La novità assoluta della filosofia è costituita dal metodo, in base al quale si riconoscono
come validi soltanto gli argomenti che mettono alla prova la razionalità umana.
L'atteggiamento filosofico si specifica fin dall'inizio come atto di libertà rispetto alle
credenze, agli usi e ai costumi della tradizione: l'unica autorità che i filosofi riconoscono è
la forza del pensiero. Tali caratteristiche evidenziano il VALORE UNIVERSALE e
l’ATTUALITÀ di questa disciplina.
Il pensatore greco affermava che tutti gli uomini tendono per natura alla conoscenza, in
quanto l'impulso a chiedersi il perché di tutte le cose è tipico degli essere umani. In base
all'etimologia il filosofo non possiede la sapienza, ma la cerca.
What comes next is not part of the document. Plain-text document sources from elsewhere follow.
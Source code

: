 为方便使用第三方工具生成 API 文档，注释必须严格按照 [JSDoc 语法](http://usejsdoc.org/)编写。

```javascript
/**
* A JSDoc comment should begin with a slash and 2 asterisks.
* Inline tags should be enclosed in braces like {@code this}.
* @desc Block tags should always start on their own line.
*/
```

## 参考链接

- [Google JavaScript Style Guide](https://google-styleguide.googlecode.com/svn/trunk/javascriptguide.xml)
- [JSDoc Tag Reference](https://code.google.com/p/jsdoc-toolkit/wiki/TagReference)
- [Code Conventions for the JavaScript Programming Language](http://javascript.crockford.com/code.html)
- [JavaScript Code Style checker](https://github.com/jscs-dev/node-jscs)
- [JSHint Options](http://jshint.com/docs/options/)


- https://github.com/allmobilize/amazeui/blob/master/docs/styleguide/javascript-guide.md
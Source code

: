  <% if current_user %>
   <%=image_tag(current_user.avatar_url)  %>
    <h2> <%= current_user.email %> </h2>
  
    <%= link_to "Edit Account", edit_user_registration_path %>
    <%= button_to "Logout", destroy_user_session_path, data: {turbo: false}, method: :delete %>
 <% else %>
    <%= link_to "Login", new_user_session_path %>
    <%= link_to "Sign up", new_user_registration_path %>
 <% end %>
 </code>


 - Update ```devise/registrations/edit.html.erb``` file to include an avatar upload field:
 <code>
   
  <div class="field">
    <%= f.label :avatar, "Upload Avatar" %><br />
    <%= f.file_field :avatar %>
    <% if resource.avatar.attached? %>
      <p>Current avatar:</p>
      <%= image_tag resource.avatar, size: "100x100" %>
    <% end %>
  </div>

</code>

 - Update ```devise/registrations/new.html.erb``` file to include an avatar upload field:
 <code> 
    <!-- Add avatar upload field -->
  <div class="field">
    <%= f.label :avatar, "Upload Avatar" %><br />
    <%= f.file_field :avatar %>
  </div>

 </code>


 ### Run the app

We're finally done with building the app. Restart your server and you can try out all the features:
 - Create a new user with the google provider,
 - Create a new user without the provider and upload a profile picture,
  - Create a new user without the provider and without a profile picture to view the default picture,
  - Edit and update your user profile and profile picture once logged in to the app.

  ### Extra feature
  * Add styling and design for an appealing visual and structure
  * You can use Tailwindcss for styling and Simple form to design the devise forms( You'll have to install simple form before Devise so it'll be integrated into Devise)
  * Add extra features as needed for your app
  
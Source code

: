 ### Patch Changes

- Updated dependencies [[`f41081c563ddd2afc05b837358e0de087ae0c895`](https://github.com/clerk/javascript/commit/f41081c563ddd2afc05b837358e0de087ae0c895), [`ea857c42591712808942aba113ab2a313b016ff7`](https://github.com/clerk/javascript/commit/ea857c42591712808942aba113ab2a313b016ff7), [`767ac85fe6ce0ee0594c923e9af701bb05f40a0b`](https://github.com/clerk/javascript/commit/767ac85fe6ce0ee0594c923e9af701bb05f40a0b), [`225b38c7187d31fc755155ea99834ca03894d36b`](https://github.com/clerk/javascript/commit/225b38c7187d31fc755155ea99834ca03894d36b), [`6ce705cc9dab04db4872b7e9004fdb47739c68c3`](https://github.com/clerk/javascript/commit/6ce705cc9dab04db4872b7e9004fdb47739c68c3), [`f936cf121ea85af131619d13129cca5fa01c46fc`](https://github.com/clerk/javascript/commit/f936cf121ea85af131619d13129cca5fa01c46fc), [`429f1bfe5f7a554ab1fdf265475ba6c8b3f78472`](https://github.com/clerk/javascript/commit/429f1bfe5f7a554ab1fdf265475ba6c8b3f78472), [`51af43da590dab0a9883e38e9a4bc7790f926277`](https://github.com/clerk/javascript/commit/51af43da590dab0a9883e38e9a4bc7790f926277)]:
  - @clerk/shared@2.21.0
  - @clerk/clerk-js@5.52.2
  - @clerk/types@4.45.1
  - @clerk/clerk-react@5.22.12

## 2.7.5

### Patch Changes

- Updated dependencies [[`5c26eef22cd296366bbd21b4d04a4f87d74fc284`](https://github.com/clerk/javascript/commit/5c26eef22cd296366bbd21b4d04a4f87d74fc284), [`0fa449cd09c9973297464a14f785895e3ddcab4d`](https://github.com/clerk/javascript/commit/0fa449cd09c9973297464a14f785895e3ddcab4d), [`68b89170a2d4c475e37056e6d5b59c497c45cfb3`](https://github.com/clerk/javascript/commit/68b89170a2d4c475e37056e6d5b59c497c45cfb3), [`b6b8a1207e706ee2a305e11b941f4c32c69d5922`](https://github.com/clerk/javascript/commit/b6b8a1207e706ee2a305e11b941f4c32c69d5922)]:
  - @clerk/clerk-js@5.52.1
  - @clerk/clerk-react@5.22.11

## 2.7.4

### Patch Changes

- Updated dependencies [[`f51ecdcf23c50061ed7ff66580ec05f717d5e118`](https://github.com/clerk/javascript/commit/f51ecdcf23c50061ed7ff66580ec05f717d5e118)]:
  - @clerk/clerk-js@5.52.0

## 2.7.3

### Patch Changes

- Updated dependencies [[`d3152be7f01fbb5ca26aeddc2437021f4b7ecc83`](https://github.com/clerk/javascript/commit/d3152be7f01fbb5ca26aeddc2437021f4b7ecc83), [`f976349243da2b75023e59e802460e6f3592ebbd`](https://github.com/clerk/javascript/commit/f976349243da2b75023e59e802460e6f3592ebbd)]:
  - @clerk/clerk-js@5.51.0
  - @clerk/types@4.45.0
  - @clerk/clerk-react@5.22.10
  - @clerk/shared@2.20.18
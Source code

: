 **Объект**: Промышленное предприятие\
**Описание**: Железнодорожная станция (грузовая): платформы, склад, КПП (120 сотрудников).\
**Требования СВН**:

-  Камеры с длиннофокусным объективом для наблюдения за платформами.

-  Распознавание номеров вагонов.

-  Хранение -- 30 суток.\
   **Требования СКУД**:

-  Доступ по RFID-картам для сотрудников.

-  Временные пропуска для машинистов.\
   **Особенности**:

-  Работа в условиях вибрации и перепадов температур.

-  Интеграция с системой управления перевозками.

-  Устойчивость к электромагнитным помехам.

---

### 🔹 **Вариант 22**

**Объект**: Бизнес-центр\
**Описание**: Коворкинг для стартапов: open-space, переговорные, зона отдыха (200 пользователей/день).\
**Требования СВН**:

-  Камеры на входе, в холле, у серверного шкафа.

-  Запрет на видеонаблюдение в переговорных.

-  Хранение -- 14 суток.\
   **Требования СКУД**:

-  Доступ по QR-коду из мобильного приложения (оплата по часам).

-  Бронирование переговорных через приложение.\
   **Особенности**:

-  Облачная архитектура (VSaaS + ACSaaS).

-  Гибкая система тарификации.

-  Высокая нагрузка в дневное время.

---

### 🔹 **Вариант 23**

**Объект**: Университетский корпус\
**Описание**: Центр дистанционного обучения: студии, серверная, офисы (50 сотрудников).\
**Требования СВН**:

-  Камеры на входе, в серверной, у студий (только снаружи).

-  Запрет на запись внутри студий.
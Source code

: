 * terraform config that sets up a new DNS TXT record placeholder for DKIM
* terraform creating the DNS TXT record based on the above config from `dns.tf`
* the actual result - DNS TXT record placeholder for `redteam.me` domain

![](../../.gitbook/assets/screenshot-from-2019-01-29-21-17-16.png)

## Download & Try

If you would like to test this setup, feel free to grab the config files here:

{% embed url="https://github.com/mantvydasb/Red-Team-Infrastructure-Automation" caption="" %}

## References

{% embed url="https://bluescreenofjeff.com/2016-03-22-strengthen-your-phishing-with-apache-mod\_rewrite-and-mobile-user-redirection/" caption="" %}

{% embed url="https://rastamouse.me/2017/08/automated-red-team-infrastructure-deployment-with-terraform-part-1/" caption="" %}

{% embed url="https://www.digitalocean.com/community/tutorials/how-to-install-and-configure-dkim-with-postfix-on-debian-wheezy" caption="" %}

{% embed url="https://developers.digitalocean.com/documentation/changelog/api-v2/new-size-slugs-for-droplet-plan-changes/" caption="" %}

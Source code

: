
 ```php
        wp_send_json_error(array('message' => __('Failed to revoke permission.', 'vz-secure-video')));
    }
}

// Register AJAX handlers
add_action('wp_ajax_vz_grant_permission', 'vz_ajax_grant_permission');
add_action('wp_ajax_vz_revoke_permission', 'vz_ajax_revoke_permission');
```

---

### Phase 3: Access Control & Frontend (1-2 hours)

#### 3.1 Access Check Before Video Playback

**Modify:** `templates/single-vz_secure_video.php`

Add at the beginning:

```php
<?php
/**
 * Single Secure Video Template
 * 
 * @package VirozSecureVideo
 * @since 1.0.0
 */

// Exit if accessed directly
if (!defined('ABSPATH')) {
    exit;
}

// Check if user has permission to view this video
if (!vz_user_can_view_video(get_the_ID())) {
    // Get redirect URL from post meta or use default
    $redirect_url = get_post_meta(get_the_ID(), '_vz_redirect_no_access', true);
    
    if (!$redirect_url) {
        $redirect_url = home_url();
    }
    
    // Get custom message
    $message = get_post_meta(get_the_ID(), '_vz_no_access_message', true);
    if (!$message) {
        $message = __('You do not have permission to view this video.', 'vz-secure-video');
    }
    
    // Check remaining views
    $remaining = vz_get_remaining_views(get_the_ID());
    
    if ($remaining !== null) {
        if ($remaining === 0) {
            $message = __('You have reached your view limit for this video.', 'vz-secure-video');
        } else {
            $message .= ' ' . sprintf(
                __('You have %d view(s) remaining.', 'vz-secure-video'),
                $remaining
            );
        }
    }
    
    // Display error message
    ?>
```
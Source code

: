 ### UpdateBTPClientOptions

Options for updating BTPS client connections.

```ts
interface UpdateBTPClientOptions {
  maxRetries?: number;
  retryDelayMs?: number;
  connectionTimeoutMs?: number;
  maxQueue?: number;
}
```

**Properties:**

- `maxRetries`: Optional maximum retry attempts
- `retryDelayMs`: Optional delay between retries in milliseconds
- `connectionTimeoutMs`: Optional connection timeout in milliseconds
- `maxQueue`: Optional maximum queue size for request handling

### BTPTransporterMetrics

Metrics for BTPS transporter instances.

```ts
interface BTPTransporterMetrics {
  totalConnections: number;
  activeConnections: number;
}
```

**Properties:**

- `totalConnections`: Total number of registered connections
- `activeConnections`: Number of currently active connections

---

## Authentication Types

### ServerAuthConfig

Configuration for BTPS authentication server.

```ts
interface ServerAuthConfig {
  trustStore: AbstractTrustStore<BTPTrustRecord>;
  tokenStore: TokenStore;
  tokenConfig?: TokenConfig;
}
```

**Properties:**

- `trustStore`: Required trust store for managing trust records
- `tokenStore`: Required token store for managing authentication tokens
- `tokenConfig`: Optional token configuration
Si afferma che la filosofia sia nata in Grecia nel VII-VI secolo a.C., in particolare la
riflessione filosofica si sviluppò nelle colonie ioniche dell’Asia Minore, in città fiorenti come
Mileto, Efeso, Colofone e Samo (poi ad Atene, ma più tardi, nel V sec. a.C.). In questi
centri, pieni di artigiani (fabbri, vasai, carpentieri) e soprattutto commercianti che stavano
colonizzando il Mar Nero e allargano le proprie attività fino all’Egitto, alla Sicilia e alla
Francia del Sud, si respirava una singolare atmosfera di libertà, progresso e vivacità
intellettuale. In questo contesto stava emergendo una nuova classe di cittadini, ricchi e
intraprendenti, che cercavano di mettere in discussione il predominio delle vecchie
aristocrazie agrarie per affermare un sistema politico adeguato ai propri bisogni,
rivendicando pari dignità e eguali diritti politici per tutti, in particolare per i nuovi ceti
sociali. Questa è la prima forma di democrazia di cui abbiamo notizia nel mondo antico,
democrazia intesa come isonomía (= uguaglianza per tutti di fronte alla legge),
Grazie a queste basi è stato possibile per la filosofia nascere e trovare i suoi primi
rappresentanti.
LE SCUOLE FILOSOFICHE
La ricerca filosofica dell'epoca non era mai individuale: nacquero vere e proprie scuole
filosofiche, ovvero gruppi di uomini che vivevano vite comuni e condividevano gli stessi
pensieri e le stesse azioni.
Le scuole filosofiche tra il VII e il V sec a.C. si trovavano prima nelle colonie greche della
Ionia, poi nella Magna Grecia e infine ad Atene, in scuole o raggruppamenti.
Questi filosofi vengono detti "presocratici" per denotare i primi filosofi dei quali abbiamo
testimonianza, anteriori a Socrate che studierà per primo l'uomo, a differenza dei suoi
predecessori che si interrogheranno invece sulla natura e sulla realtà.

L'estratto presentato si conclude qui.